McDonald’s is set to extend its $5 meal deal, originally a summer promotion launched in June, through December across all US markets. This move signals the fast-food giant’s acknowledgment that its core customers are struggling to afford Big Macs in a period of elevated inflation and high interest rates, thanks to failed Bidenomics. Recent data shows that broader low- and middle-income consumers are experiencing the financially devastating combination of insurmountable debts and depleted personal savings.
Value wars among fast-food chains are heating up and now extending: MCD rolled out the $5 meal deal in June, allowing customers to pick the following items: a McDouble or McChicken sandwich or 4-piece Chicken McNuggets, a small fry, and a small soft drink. Now, the promotion runs through December.
“Together with our franchisees, we’re committed to keeping our prices as affordable as possible, which is why we’re doubling down with even more ways to save,” Joe Erlinger, President of McDonald’s USA, wrote in a statement.
Erlinger said, “The extension of the $5 Meal Deal, and the other offerings we’re announcing for our fall line-up, are just a few of the ways we’re working hard to offer great meals at a fair price.”
Value wars are heating up:
-
McDonald’s Admits Consumers Are Broke With Planned Reintroduction Of $5 Meal Deal
-
KFC Unveils’ Finger-Lickin Good’ Meal Deal As Value Wars Heat Up
The proliferation of meal deals by fast-food companies early this summer marks the moment low/mid-tier consumers hit a financial brick wall in the eyes of management teams. The weight of inflation and high interest rates has led to a consumer pullback in spending.
Even Dollar Tree and Dollar General have warned in recent weeks about mounting consumer pressures.
The latest consumer data shows that people have maxed out their credit cards and drained their personal savings to a record low.
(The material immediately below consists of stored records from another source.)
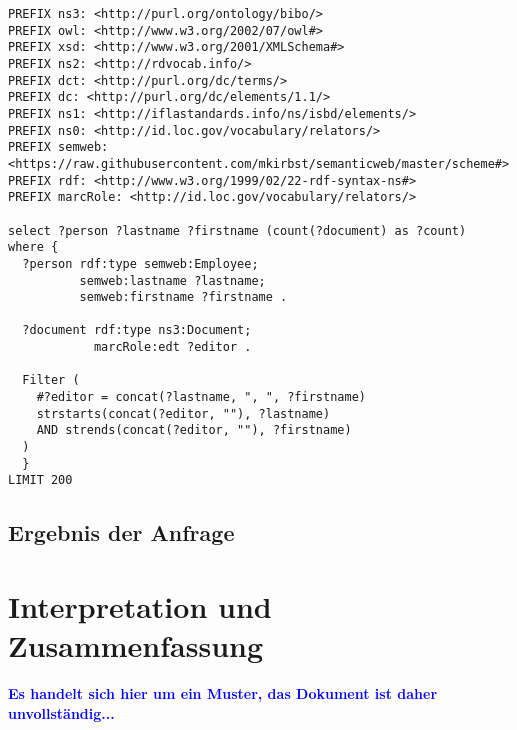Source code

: \documentclass[parskip]{scrartcl}
\begin{document}
\begin{lstlisting}[captionpos=b, caption=SPARQL-Abfrage, label=SPARQL-Abfrage]
PREFIX ns3: <http://purl.org/ontology/bibo/>
PREFIX owl: <http://www.w3.org/2002/07/owl#>
PREFIX xsd: <http://www.w3.org/2001/XMLSchema#>
PREFIX ns2: <http://rdvocab.info/>
PREFIX dct: <http://purl.org/dc/terms/>
PREFIX dc: <http://purl.org/dc/elements/1.1/>
PREFIX ns1: <http://iflastandards.info/ns/isbd/elements/>
PREFIX ns0: <http://id.loc.gov/vocabulary/relators/>
PREFIX semweb: <https://raw.githubusercontent.com/mkirbst/semanticweb/master/scheme#>
PREFIX rdf: <http://www.w3.org/1999/02/22-rdf-syntax-ns#>
PREFIX marcRole: <http://id.loc.gov/vocabulary/relators/>

select ?person ?lastname ?firstname (count(?document) as ?count)
where {
  ?person rdf:type semweb:Employee;
          semweb:lastname ?lastname;
          semweb:firstname ?firstname .
  
  ?document rdf:type ns3:Document;
            marcRole:edt ?editor .
  
  Filter ( 
  	#?editor = concat(?lastname, ", ", ?firstname)
    strstarts(concat(?editor, ""), ?lastname)
    AND strends(concat(?editor, ""), ?firstname)
  )
  }
LIMIT 200
\end{lstlisting}




\subsection{Ergebnis der Anfrage}

\section{Interpretation und Zusammenfassung}

\textcolor{blue}{\textbf{Es handelt sich hier um ein Muster, das Dokument ist daher unvollständig...}}



\end{document}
All of this is an ominous sign as storm clouds gather overhead.
Meanwhile, auto delinquencies have soared this summer as some consumers with those $1,000 monthly payments, likely drowning in negative equity, must choose between paying bills or putting food on the table.
Earlier this week, Goldman cited new high-frequency data that analyzed foot traffic at brick-and-mortar stores, which only showed ‘thrift trends outperforming.’
The lingering theme in the second half of this year is that low/mid-tier consumers are severely under pressure as the labor market cools and economic momentum trends in the wrong direction.